Roma avrebbe saputo integrare anche i musulmani?
«Difficile, come, in genere, avviene per i monoteismi».
A proposito di imperatori provenienti da quasi tutte le parti dell'Impero: oggi in Francia abbiamo un ministro della Giustizia donna e maghrebina; in Usa abbiamo un Obama for President. In Italia?
«Attualmente nel nostro Paese c’è una crisi politica evidente, non penso che da noi la candidatura di un cittadino di origine straniera sia tra le evenienze immediate. Detto questo sarebbe un punto di arrivo e - premessa l’integrazione necessaria - persino auspicabile. Ci sono poi delle abilità che esulano dal sesso e dall’etnia, è evidente. Pensiamo appunto all’Impero Romano che era davvero sovranazionale. Alcuni obbiettivi, come sarebbe oggi l’elezione di un nero, li aveva raggiunti. Le donne erano escluse dai giochi politici, anche se alcune di loro esercitavano parzialmente il potere dietro le quinte».

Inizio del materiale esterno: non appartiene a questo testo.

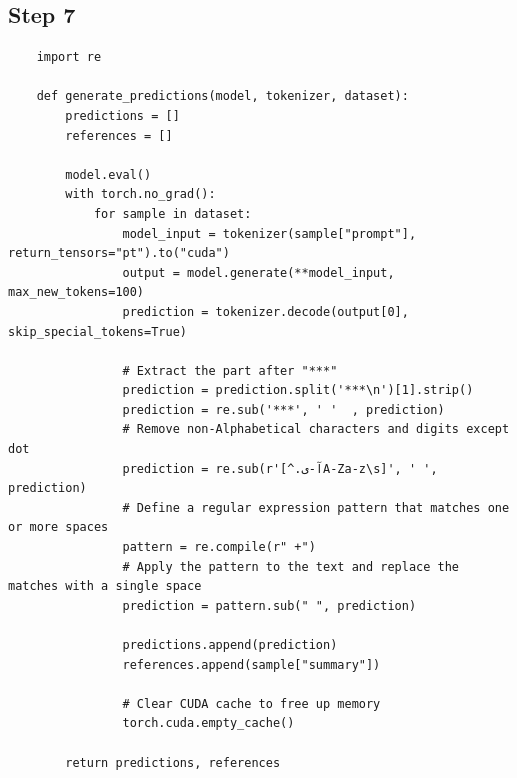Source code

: \documentclass{solutionclass} %
\begin{document}
\subsection*{Step 7}


\begin{lstlisting}
	import re
	
	def generate_predictions(model, tokenizer, dataset):
		predictions = []
		references = []
	
		model.eval()
		with torch.no_grad():
			for sample in dataset:
				model_input = tokenizer(sample["prompt"], return_tensors="pt").to("cuda")
				output = model.generate(**model_input, max_new_tokens=100)
				prediction = tokenizer.decode(output[0], skip_special_tokens=True)
				
				# Extract the part after "***"
				prediction = prediction.split('***\n')[1].strip()
				prediction = re.sub('***', ' '  , prediction)
				# Remove non-Alphabetical characters and digits except dot
				prediction = re.sub(r'[^.آ-یA-Za-z\s]', ' ', prediction)
				# Define a regular expression pattern that matches one or more spaces
				pattern = re.compile(r" +")
				# Apply the pattern to the text and replace the matches with a single space
				prediction = pattern.sub(" ", prediction)
				
				predictions.append(prediction)
				references.append(sample["summary"])
				
				# Clear CUDA cache to free up memory
				torch.cuda.empty_cache()
	
		return predictions, references
	\end{lstlisting}
\end{document}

L’Europa e l’Italia, saranno capaci di integrare i «loro» stranieri?
«La risposta è complessa, ci vorrà di sicuro molto tempo. Da un lato abbiamo flussi migratori sempre più massicci, dall’altro un mondo globalizzato su base economica e non politica. Contemporaneamente esiste la tendenza a identificarsi nei microcosmi, nelle piccole realtà quasi di “quartiere”.

Non sono un profeta, ma non stiamo attraversando un bel momento: lo definirei quasi di basso impero. La cosa più evidente è la polverizzazione della nostra cultura; una cultura in pillole, liofilizzata, che non promette nulla di buono».